Kardinal Kasper spricht im Interview über das Konzil, den Kampf um seine Deutung und seine Wirkung bis heute.

Papst Paul VI. beim Abschluss des Zweiten Vatikanischen Konzils am 8. Dezember 1965
Papst Paul VI. beim Abschluss des Zweiten Vatikanischen Konzils am 8. Dezember 1965© Ernst Herb/KNA

Jan-Heiner Tück: Wir begehen in diesen Tagen das 60-Jahr-Jubiläum des Konzils. Wie haben Sie als junger Theologe die Ankündigung des Konzils durch Johannes XXIII. erlebt?

Walter Kardinal Kasper: Ich erinnere mich noch gut an den Abend, es war der 25. Januar 1959, ich saß mit ein paar Kollegen zusammen, um die Abendnachrichten zu hören.

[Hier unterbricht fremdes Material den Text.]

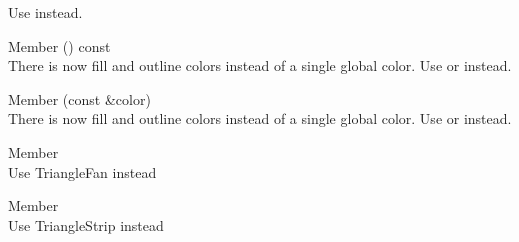 \begin{DoxyRefList}
\label{deprecated__deprecated000020}%
%
Use  instead. 
\item[Member \doxylink{classsf_1_1_text_ab367e86c9e9e6cd3806c362ab8e79101}{sf\+::Text\+::get\+Color} () const]\hfill \\
\label{deprecated__deprecated000022}%
%
There is now fill and outline colors instead of a single global color. Use  or  instead. 
\item[Member \doxylink{classsf_1_1_text_afd1742fca1adb6b0ea98357250ffb634}{sf\+::Text\+::set\+Color} (const \doxylink{classsf_1_1_color}{Color} \&color)]\hfill \\
\label{deprecated__deprecated000021}%
%
There is now fill and outline colors instead of a single global color. Use  or  instead. 
\item[Member \doxylink{group__graphics_gga5ee56ac1339984909610713096283b1ba5338a2c6d922151fe50f235036af8a20}{sf\+::Triangles\+Fan} ]\hfill \\
\label{deprecated__deprecated000008}%
%
Use Triangle\+Fan instead  
\item[Member \doxylink{group__graphics_gga5ee56ac1339984909610713096283b1ba66643dbbb24bbacb405973ed80eebae0}{sf\+::Triangles\+Strip} ]\hfill \\
\label{deprecated__deprecated000007}%
%
Use Triangle\+Strip instead 
\end{DoxyRefList}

Da kam die Nachricht: Heute hat Papst Johannes XXIII. in Sankt Paul vor den Mauern ein ökumenisches Konzil angekündigt. Es war ein in Paukenschlag! Die Begeisterung wuchs mit jedem Tag und mit ihr die Erwartungen. Niemand konnte wissen, wohin die Dynamik führt.

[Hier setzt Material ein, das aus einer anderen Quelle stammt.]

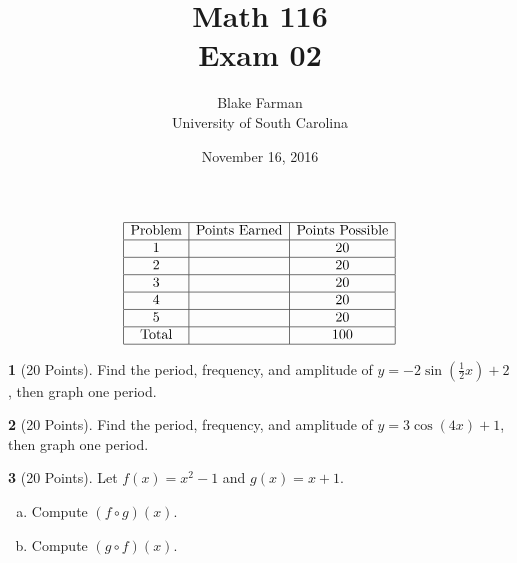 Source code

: \documentclass[12pt]{amsart}
\author{Blake Farman\\University of South Carolina}
\title{Math 116\\Exam 02}
\date{November 16, 2016}
\begin{document}
\maketitle

\begin{center}
\end{center}

\vspace{0.2in}
\vspace{0.2in}

$$
\begin{array}{|c|c|c|}
  \hline
  \text{Problem} & \text{Points Earned} & \text{Points Possible}\\
  \hline
  1 & & 20\\
  \hline
  2 & & 20\\
  \hline
  3 & & 20\\
  \hline
  4 & & 20\\
  \hline
  5 & & 20 \\
  \hline
  \text{Total} & & 100\\
  \hline
\end{array}
$$
\newpage

\theoremstyle{definition}
\newtheorem{thm}{}
\newtheorem{lem}{Lemma}
\theoremstyle{definition}
\newtheorem{defn}{Definition}

\begin{thm}[20 Points]\label{ex1}
  Find the period, frequency, and amplitude of $y = -2\sin\left(\frac{1}{2}x\right) + 2$, then graph one period.
\end{thm}

\newpage

\begin{thm}[20 Points]\label{ex2}
  Find the period, frequency, and amplitude of $y = 3\cos(4x) + 1$, then graph one period.
\end{thm}

\newpage
\begin{thm}[20 Points]\label{ex3}
  Let $f(x) = x^2 - 1$ and $g(x) = x + 1$.
  \begin{enumerate}[(a)]
  \item
    Compute $(f \circ g)(x)$.
    \vspace{2in}
  \item
    Compute $(g \circ f)(x)$.
    \vspace{2in}
  \end{enumerate}
\end{thm}
\end{document}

Erneuerung aus dem Evangelium

Tück: Welche Absichten verband der Papst mit dem Konzil?

Kasper: Hängen blieb zunächst das Wort aggiornamento, also das Heutigwerden der Kirche. Doch schon bei der offiziellen Einberufung des Konzils machte die Apostolische Konstitution Humanae salutis (25. Dezember 1961) klar: Es geht nicht um oberflächliche Anpassung. Der Papst sprach vom grundlegenden Auftrag der Kirche, das Evangelium zu verkünden, sah aber angesichts der gesellschaftlichen Umbrüche eine Krise voraus. Darum mahnte er, auf die "Zeichen der Zeit" zu achten und der modernen Welt die lebensspenden Energien des immer gültigen Evangeliums zu vermitteln. Nach dem Konzil fasste sein Nachfolger Papst Paul VI. das Grundanliegen des Konzils im Sinn Johannes XXIII. im Apostolischen Schreiben Evangelii nuntiandi (1975) zusammen. Die Kirche ist da, um das Evangelium zu verkünden; das ist ihre raison d’être, ihre Daseinsberechtigung. Erneuerung aus dem Evangelium ist der Auftrag des Konzils. Damit wurde Evangelisierung zum Leitmotiv aller folgenden Päpste bis zu Papst Franziskus.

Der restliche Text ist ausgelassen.